● Record excerpts:
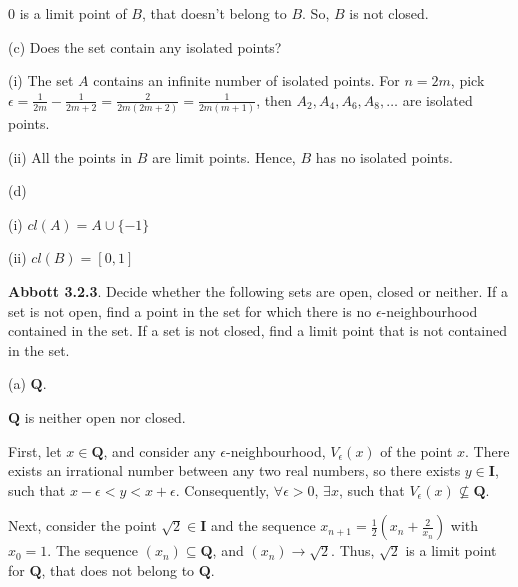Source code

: \documentclass[10pt]{article}
\begin{document}
$\displaystyle 0$ is a limit point of $\displaystyle B$, that doesn't belong to $\displaystyle B$. So, $\displaystyle B$ is not closed.



(c) Does the set contain any isolated points?



(i) The set $\displaystyle A$ contains an infinite number of isolated points. For $\displaystyle n=2m$, pick $\displaystyle \epsilon =\frac{1}{2m} -\frac{1}{2m+2} =\frac{2}{2m( 2m+2)} =\frac{1}{2m( m+1)}$, then $\displaystyle A_{2} ,A_{4} ,A_{6} ,A_{8} ,\dotsc $ are isolated points.



(ii) All the points in $\displaystyle B$ are limit points. Hence, $\displaystyle B$ has no isolated points.



(d) 



(i) $\displaystyle cl( A) =A\cup \{-1\}$

(ii) $\displaystyle cl( B) =[ 0,1]$



\textbf{Abbott 3.2.3}. Decide whether the following sets are open, closed or neither. If a set is not open, find a point in the set for which there is no $\displaystyle \epsilon $-neighbourhood contained in the set. If a set is not closed, find a limit point that is not contained in the set.



(a) $\displaystyle \mathbf{Q}$.



$\displaystyle \mathbf{Q}$ is neither open nor closed. 



First, let $\displaystyle x\in \mathbf{Q}$, and consider any $\displaystyle \epsilon $-neighbourhood, $\displaystyle V_{\epsilon }( x)$ of the point $\displaystyle x$. There exists an irrational number between any two real numbers, so there exists $\displaystyle y\in \mathbf{I}$, such that $\displaystyle x-\epsilon < y< x+\epsilon $. Consequently, $\displaystyle \forall \epsilon  >0$, $\displaystyle \exists x$, such that $\displaystyle V_{\epsilon }( x) \nsubseteq \mathbf{Q}$. 



Next, consider the point $\displaystyle \sqrt{2} \in \mathbf{I}$ and the sequence $\displaystyle x_{n+1} =\frac{1}{2}\left( x_{n} +\frac{2}{x_{n}}\right)$ with $\displaystyle x_{0} =1$. The sequence $\displaystyle ( x_{n}) \subseteq \mathbf{Q}$, and $\displaystyle ( x_{n})\rightarrow \sqrt{2}$. Thus, $\displaystyle \sqrt{2}$ is a limit point for $\displaystyle \mathbf{Q}$, that does not belong to $\displaystyle \mathbf{Q}$.
\end{document}
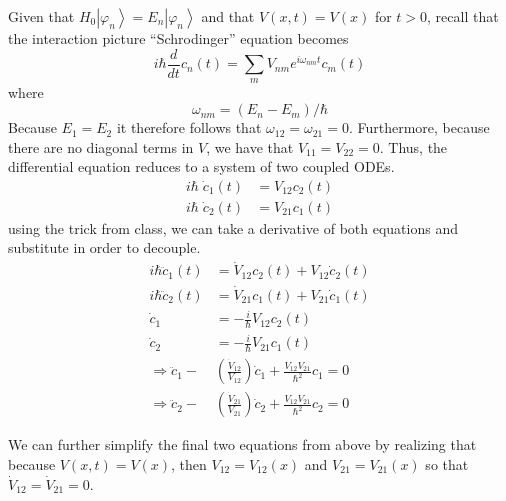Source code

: \documentclass[a4paper, 11pt]{article}
\newcommand{\ket}[1]{\ensuremath{\left|#1\right\rangle}}
\newenvironment{solution}{%
	\begin{list}{}{%
			\setlength{\topsep}{0pt}%
			\setlength{\leftmargin}{0.5cm}%
			\setlength{\rightmargin}{0.5cm}%
			\setlength{\listparindent}{\parindent}%
			\setlength{\itemindent}{\parindent}%
			\setlength{\parsep}{\parskip}%
		}%
		\item[]}{\end{list}}
\begin{document}
\begin{enumerate}[leftmargin=0em, label=\textbf{\arabic*}]
    \begin{solution}
      Given that $H_0\ket{\varphi_n}=E_n\ket{\varphi_n}$ and that
      $V(x,t)=V(x)$ for $t>0$, recall that the interaction picture
      ``Schrodinger'' equation becomes
      \begin{equation}
        i\hbar\frac{d}{d t}c_n(t) = \sum_m V_{nm}e^{i\omega_{nm}t}c_m(t)
      \end{equation}
      where
      \begin{equation}
        \omega_{nm}= (E_n-E_m)/\hbar
      \end{equation}
      Because $E_1=E_2$ it therefore follows that $\omega_{12}=\omega_{21}=0$.
      Furthermore, because there are no diagonal terms in $V$, we have that
      $V_{11}=V_{22}=0$. Thus, the differential equation reduces to a system of
      two coupled ODEs.
      \begin{align}
        i\hbar\;\dot c_1(t) &= V_{12}c_2(t) \\
        i\hbar\;\dot c_2(t) &= V_{21}c_1(t)
      \end{align}
      using the trick from class, we can take a derivative of both equations and
      substitute in order to decouple.
      \begin{align}
        i\hbar \ddot c_1(t) &= \dot V_{12}c_2(t)+V_{12}\dot c_2(t) \\
        i\hbar \ddot c_2(t) &= \dot V_{21}c_1(t)+V_{21}\dot c_1(t) \\
        \dot c_1 &= -\frac{i}{\hbar}V_{12}c_2(t) \\
        \dot c_2 &= -\frac{i}{\hbar}V_{21}c_1(t) \\
        \Rightarrow \ddot c_1 - &\left( \frac{\dot V_{12}}{V_{12}} \right)\dot c_1 + \frac{V_{12}V_{21}}{\hbar^2}c_1 = 0 \\
        \Rightarrow \ddot c_2 - &\left( \frac{\dot V_{21}}{V_{21}} \right)\dot c_2 + \frac{V_{12}V_{21}}{\hbar^2}c_2 = 0 
      \end{align}
      
      We can further simplify the final two equations from above by realizing
      that because $V(x,t)=V(x)$, then $V_{12}=V_{12}(x)$ and $V_{21}=
      V_{21}(x)$ so that $\dot V_{12}=\dot V_{21} = 0$. \\


\end{solution}
\end{enumerate}
\end{document}
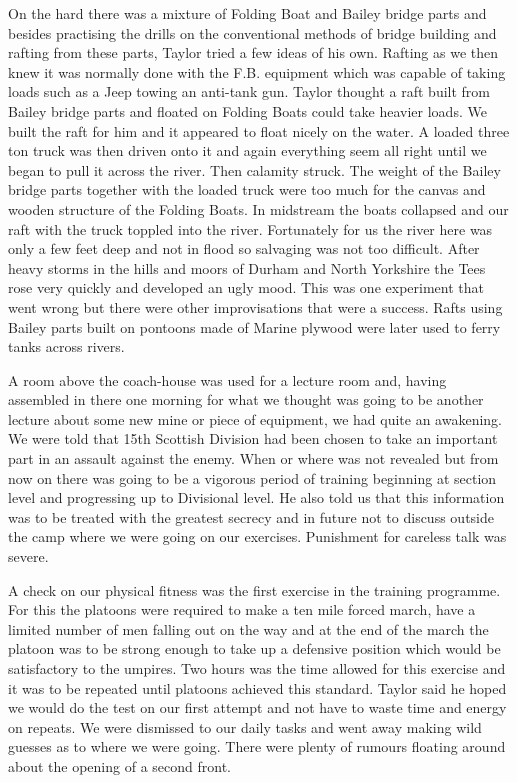 On the hard there was a mixture of Folding Boat and Bailey bridge
parts and besides practising the drills on the conventional methods of
bridge building and rafting from these parts, \lieutenant Taylor tried
a few ideas of his own. Rafting as we then knew it was normally done
with the F.B. equipment which was capable of taking loads such as a
Jeep towing an anti-tank gun. \Lieutenant Taylor thought a raft built
from Bailey bridge parts and floated on Folding Boats could take
heavier loads. We built the raft for him and it appeared to float
nicely on the water. A loaded three ton truck was then driven onto it
and again everything seem all right until we began to pull it across
the river. Then calamity struck. The weight of the Bailey bridge parts
together with the loaded truck were too much for the canvas and wooden
structure of the Folding Boats. In midstream the boats collapsed and
our raft with the truck toppled into the river.  Fortunately for us
the river here was only a few feet deep and not in flood so salvaging
was not too difficult.  After heavy storms in the hills and moors of
Durham and North Yorkshire the Tees rose very quickly and developed an
ugly mood. This was one experiment that went wrong but there were
other improvisations that were a success. Rafts using Bailey parts
built on pontoons made of Marine plywood were later used to ferry
tanks across rivers.

A room above the coach-house was used for a lecture room and, having
assembled in there one morning for what we thought was going to be
another lecture about some new mine or piece of equipment, we had
quite an awakening. We were told that 15th Scottish Division had been
chosen to take an important part in an assault against the enemy. When
or where was not revealed but from now on there was going to be a
vigorous period of training beginning at section level and progressing
up to Divisional level. He also told us that this information was to
be treated with the greatest secrecy and in future not to discuss
outside the camp where we were going on our exercises. Punishment for
careless talk was severe.

A check on our physical fitness was the first exercise in the training
programme. For this the platoons were required to make a ten mile
forced march, have a limited number of men falling out on the way and
at the end of the march the platoon was to be strong enough to take up
a defensive position which would be satisfactory to the umpires. Two
hours was the time allowed for this exercise and it was to be repeated
until platoons achieved this standard. \Lieutenant Taylor said he hoped
we would do the test on our first attempt and not have to waste time
and energy on repeats. We were dismissed to our daily tasks and went
away making wild guesses as to where we were going. There were plenty
of rumours floating around about the opening of a second front.

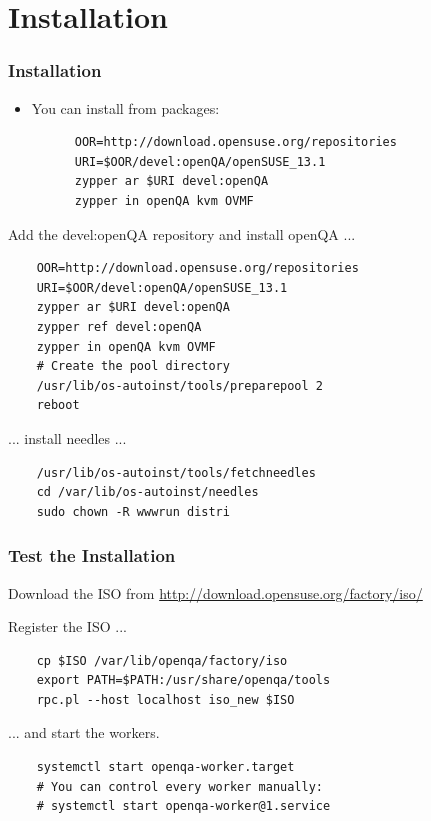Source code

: \documentclass{beamer}
\begin{document}
\section{Installation}
%
%
\begin{frame}[fragile]
  \frametitle{Installation}
  \begin{itemize}
  \item You can install from packages:
    \lstset{style=mybash}
    \begin{lstlisting}
      OOR=http://download.opensuse.org/repositories
      URI=$OOR/devel:openQA/openSUSE_13.1
      zypper ar $URI devel:openQA
      zypper in openQA kvm OVMF
    \end{lstlisting}
    
  \end{itemize}
  Add the devel:openQA repository and install openQA ...
  \lstset{style=mybash}
  \begin{lstlisting}
    OOR=http://download.opensuse.org/repositories
    URI=$OOR/devel:openQA/openSUSE_13.1
    zypper ar $URI devel:openQA
    zypper ref devel:openQA
    zypper in openQA kvm OVMF
    # Create the pool directory
    /usr/lib/os-autoinst/tools/preparepool 2
    reboot
  \end{lstlisting}

  ... install needles ...
  \lstset{style=mybash}
  \begin{lstlisting}
    /usr/lib/os-autoinst/tools/fetchneedles
    cd /var/lib/os-autoinst/needles
    sudo chown -R wwwrun distri
  \end{lstlisting}
\end{frame}

%
%
\begin{frame}[fragile]
  \frametitle{Test the Installation}
  Download the ISO from
  \url{http://download.opensuse.org/factory/iso/}\newline

  Register the ISO ...
  \lstset{style=mybash}
  \begin{lstlisting}
    cp $ISO /var/lib/openqa/factory/iso
    export PATH=$PATH:/usr/share/openqa/tools
    rpc.pl --host localhost iso_new $ISO
  \end{lstlisting}

  ... and start the workers.
  \lstset{style=mybash}
  \begin{lstlisting}
    systemctl start openqa-worker.target
    # You can control every worker manually:
    # systemctl start openqa-worker@1.service
  \end{lstlisting}
\end{frame}
\end{document}
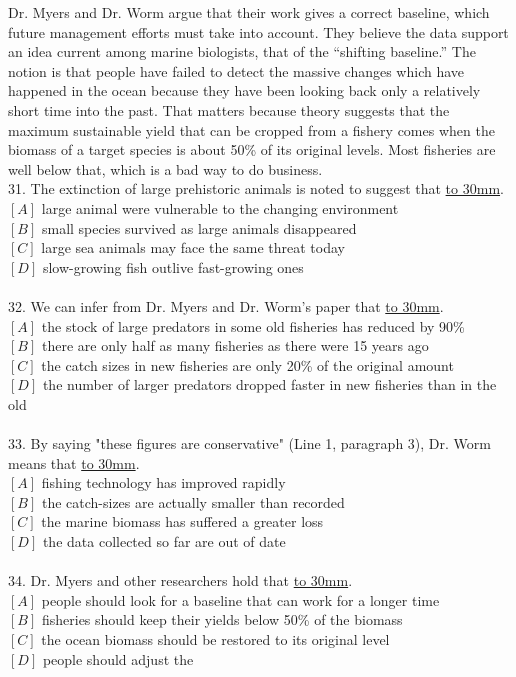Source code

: \documentclass[a4paper]{article}
\begin{document}
\par
Dr. Myers and Dr. Worm argue that their work gives a correct baseline, which future management efforts must take into account. They believe the data support an idea current among marine biologists, that of the “shifting baseline.” The notion is that people have failed to detect the massive changes which have happened in the ocean because they have been looking back only a relatively short time into the past. That matters because theory suggests that the maximum sustainable yield that can be cropped from a fishery comes when the biomass of a target species is about 50\% of its original levels. Most fisheries are well below that, which is a bad way to do business.
\\31.	The extinction of large prehistoric animals is noted to suggest that \underline{\hbox to 30mm{}}.\\$[A]$ large animal were vulnerable to the changing environment\\$[B]$ small species survived as large animals disappeared\\$[C]$ large sea animals may face the same threat today\\$[D]$ slow-growing fish outlive fast-growing ones\\\\32.	We can infer from Dr. Myers and Dr. Worm’s paper that \underline{\hbox to 30mm{}}.\\$[A]$ the stock of large predators in some old fisheries has reduced by 90\%\\$[B]$ there are only half as many fisheries as there were 15 years ago\\$[C]$ the catch sizes in new fisheries are only 20\% of the original amount\\$[D]$ the number of larger predators dropped faster in new fisheries than in the old\\\\33.	By saying "these figures are conservative" (Line 1, paragraph 3), Dr. Worm means that \underline{\hbox to 30mm{}}.\\$[A]$ fishing technology has improved rapidly\\$[B]$ the catch-sizes are actually smaller than recorded\\$[C]$ the marine biomass has suffered a greater loss\\$[D]$ the data collected so far are out of date\\\\34.	Dr. Myers and other researchers hold that \underline{\hbox to 30mm{}}.\\$[A]$ people should look for a baseline that can work for a longer time\\$[B]$ fisheries should keep their yields below 50\% of the biomass\\$[C]$ the ocean biomass should be restored to its original level\\$[D]$ people should adjust the 
\end{document}

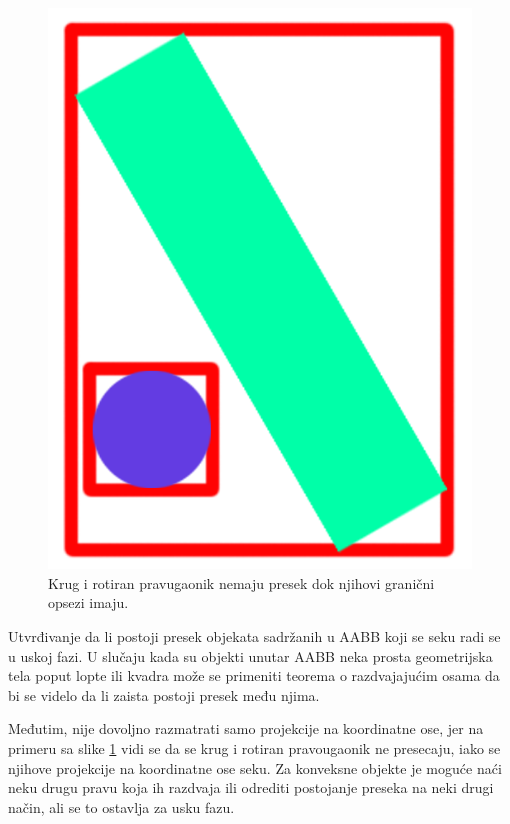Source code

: \documentclass[12pt,oneside]{memoir}
\begin{document}
\begin{figure}[h!]
	\centering
	\includegraphics[scale=0.2]{2dfalseCol.png}
	\caption{Krug i rotiran pravugaonik nemaju presek dok njihovi granični opsezi imaju.}
	\label{fig:2dfalse}
\end{figure}

Utvrđivanje da li postoji presek objekata sadržanih u AABB koji se seku radi se u uskoj fazi.
U slučaju kada su objekti unutar AABB neka prosta geometrijska tela poput
lopte ili kvadra može se primeniti teorema o razdvajajućim osama da bi se videlo da li zaista postoji presek među njima. 


Međutim, nije dovoljno razmatrati samo projekcije na koordinatne ose, 
jer na primeru sa slike \ref{fig:2dfalse} vidi se da se krug i rotiran pravougaonik ne presecaju, iako se njihove projekcije 
na koordinatne ose seku. Za konveksne objekte je moguće naći neku drugu pravu koja ih razdvaja ili odrediti postojanje preseka 
na neki drugi način, ali se to ostavlja za usku fazu.
\end{document}
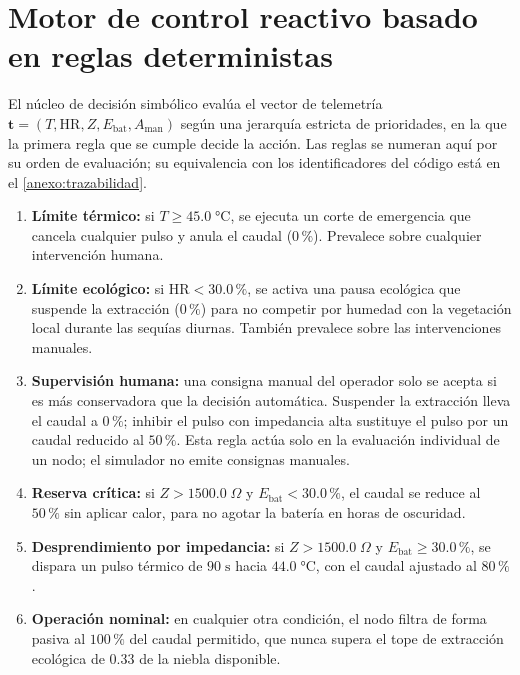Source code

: \section{Motor de control reactivo basado en reglas deterministas}
\label{sec:motor_reglas}
El n\'ucleo de decisi\'on simb\'olico eval\'ua el vector de telemetr\'ia $\mathbf{t} = (T, \text{HR}, Z, E_{\text{bat}}, A_{\text{man}})$ seg\'un una jerarqu\'ia estricta de prioridades, en la que la primera regla que se cumple decide la acci\'on. Las reglas se numeran aqu\'i por su orden de evaluaci\'on; su equivalencia con los identificadores del c\'odigo est\'a en el \cref{anexo:trazabilidad}.
\begin{enumerate}[label=\textbf{R\arabic*},leftmargin=*]
  \item \textbf{L\'imite t\'ermico:} si $T \ge 45.0\;\si{\celsius}$, se ejecuta un corte de emergencia que cancela cualquier pulso y anula el caudal ($0\,\%$). Prevalece sobre cualquier intervenci\'on humana.
  \item \textbf{L\'imite ecol\'ogico:} si $\text{HR} < 30.0\,\%$, se activa una pausa ecol\'ogica que suspende la extracci\'on ($0\,\%$) para no competir por humedad con la vegetaci\'on local durante las sequ\'ias diurnas. Tambi\'en prevalece sobre las intervenciones manuales.
  \item \textbf{Supervisi\'on humana:} una consigna manual del operador solo se acepta si es m\'as conservadora que la decisi\'on autom\'atica. Suspender la extracci\'on lleva el caudal a $0\,\%$; inhibir el pulso con impedancia alta sustituye el pulso por un caudal reducido al $50\,\%$. Esta regla act\'ua solo en la evaluaci\'on individual de un nodo; el simulador no emite consignas manuales.
  \item \textbf{Reserva cr\'itica:} si $Z > 1500.0\;\Omega$ y $E_{\text{bat}} < 30.0\,\%$, el caudal se reduce al $50\,\%$ sin aplicar calor, para no agotar la bater\'ia en horas de oscuridad.
  \item \textbf{Desprendimiento por impedancia:} si $Z > 1500.0\;\Omega$ y $E_{\text{bat}} \ge 30.0\,\%$, se dispara un pulso t\'ermico de $90\;\text{s}$ hacia $44.0\;\si{\celsius}$, con el caudal ajustado al $80\,\%$.
  \item \textbf{Operaci\'on nominal:} en cualquier otra condici\'on, el nodo filtra de forma pasiva al $100\,\%$ del caudal permitido, que nunca supera el tope de extracci\'on ecol\'ogica de $0.33$ de la niebla disponible.
\end{enumerate}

● Required work: In the records above, some lines hold the word "leftmargin"; copy each such line.

● Task answer:
			\setlength{\leftmargin}{0.5cm}%
\begin{enumerate}[leftmargin=0em, label=\textbf{\arabic*}]
\begin{enumerate}[label=\textbf{R\arabic*},leftmargin=*]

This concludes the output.